The Internet Should be Platformless

It’s not hard to notice that the local news media outlets and their outdated websites has become one of my pet peeves. I suppose I should be a bit more honest about why this is a pet peeve of mine though. You see, it really boils down to the fact that I have a satellite dish and they charge extra for access to local TV stations, and signal for the local TV stations where I live is laughable. I suppose that’s the way of things when you live on the side of a mountain, but you would think that these things would improve with time as technology advanced. Here, they don’t. I’ve lived in this town for over a decade and I have never lived in a part of town where you could get good local television signal. When I first moved here, cable didn’t offer the local stations as part of any of their packages and then, when they did add them, you had to pay extra for them. So we just sort of gave up on network television and moved on to other things because we were broke then.

Now that we’re not, we honestly don’t see the point in paying our provider an extra 15$ a month to have something that we should be able to easily get over the airwaves for free, if the signal were decent enough for us to view it up here without special signal boosting equipment on our house, I’d watch, but since it’s not… we don’t.

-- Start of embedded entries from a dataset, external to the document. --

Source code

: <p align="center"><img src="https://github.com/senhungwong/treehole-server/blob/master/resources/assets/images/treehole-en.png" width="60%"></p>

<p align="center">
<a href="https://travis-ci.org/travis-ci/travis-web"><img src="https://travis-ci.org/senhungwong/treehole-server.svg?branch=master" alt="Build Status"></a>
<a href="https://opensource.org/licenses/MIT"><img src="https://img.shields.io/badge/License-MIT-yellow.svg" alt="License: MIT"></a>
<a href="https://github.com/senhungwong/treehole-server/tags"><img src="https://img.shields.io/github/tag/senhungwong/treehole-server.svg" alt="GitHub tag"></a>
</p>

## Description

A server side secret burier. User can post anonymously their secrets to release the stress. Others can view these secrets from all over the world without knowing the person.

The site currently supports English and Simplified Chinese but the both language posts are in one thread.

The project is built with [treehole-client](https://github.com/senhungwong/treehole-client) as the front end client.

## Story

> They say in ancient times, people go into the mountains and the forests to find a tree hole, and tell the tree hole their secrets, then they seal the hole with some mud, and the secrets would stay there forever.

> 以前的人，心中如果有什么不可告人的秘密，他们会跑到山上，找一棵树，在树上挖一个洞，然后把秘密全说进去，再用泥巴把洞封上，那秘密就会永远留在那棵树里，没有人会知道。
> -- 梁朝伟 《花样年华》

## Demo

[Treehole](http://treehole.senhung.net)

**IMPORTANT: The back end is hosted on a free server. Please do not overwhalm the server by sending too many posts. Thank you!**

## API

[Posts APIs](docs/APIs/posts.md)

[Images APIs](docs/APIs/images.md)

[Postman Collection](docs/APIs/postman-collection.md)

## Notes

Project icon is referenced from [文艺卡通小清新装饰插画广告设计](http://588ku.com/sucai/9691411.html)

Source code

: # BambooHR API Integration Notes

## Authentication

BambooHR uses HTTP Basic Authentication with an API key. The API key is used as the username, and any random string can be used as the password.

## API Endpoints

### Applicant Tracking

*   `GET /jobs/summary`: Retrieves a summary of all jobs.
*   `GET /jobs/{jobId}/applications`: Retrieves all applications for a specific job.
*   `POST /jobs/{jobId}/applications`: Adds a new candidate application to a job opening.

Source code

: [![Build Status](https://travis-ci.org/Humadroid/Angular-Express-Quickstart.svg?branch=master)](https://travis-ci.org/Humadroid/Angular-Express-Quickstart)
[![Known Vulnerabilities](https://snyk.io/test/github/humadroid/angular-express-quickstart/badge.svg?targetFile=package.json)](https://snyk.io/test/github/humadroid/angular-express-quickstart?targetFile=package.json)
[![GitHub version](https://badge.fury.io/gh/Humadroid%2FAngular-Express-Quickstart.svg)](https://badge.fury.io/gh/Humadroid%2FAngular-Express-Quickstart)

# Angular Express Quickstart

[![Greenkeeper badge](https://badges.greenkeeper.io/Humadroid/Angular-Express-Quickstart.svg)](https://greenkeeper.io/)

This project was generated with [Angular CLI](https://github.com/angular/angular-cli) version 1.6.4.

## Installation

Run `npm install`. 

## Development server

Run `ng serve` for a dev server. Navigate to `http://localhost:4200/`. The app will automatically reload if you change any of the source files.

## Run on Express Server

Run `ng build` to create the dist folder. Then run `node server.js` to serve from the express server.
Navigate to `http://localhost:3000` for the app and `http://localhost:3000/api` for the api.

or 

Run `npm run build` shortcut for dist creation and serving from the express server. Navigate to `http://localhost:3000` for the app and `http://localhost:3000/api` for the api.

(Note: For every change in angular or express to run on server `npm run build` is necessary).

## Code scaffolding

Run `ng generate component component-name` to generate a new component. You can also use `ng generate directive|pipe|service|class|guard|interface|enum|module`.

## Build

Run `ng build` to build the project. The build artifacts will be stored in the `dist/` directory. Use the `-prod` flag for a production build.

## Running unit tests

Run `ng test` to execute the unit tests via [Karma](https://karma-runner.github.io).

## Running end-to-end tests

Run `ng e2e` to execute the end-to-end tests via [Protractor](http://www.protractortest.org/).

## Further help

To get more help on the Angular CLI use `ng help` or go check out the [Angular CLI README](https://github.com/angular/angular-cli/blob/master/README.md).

I’ve learned to deal with it, but I compensate for not being able to watch the news, by visiting the local news sites from the web.

I don’t know how many homes are like mine, but I do suspect that the number isn’t small.

In my circumstance, when natural disasters are occurring, like what we’re living through now, it is absolutely essential to me that the local news sites function with the technology I use and admittedly, maybe I’m a bit on the fringe here because I use a mac and an iPhone, but I don’t see why that should preclude my being able to use the internet to get the local news. Unfortunately, local news disagrees with me on this. Small media companies are heavily beholden to the Windows platform. So much so, that half the time, their video files won’t play on the mac.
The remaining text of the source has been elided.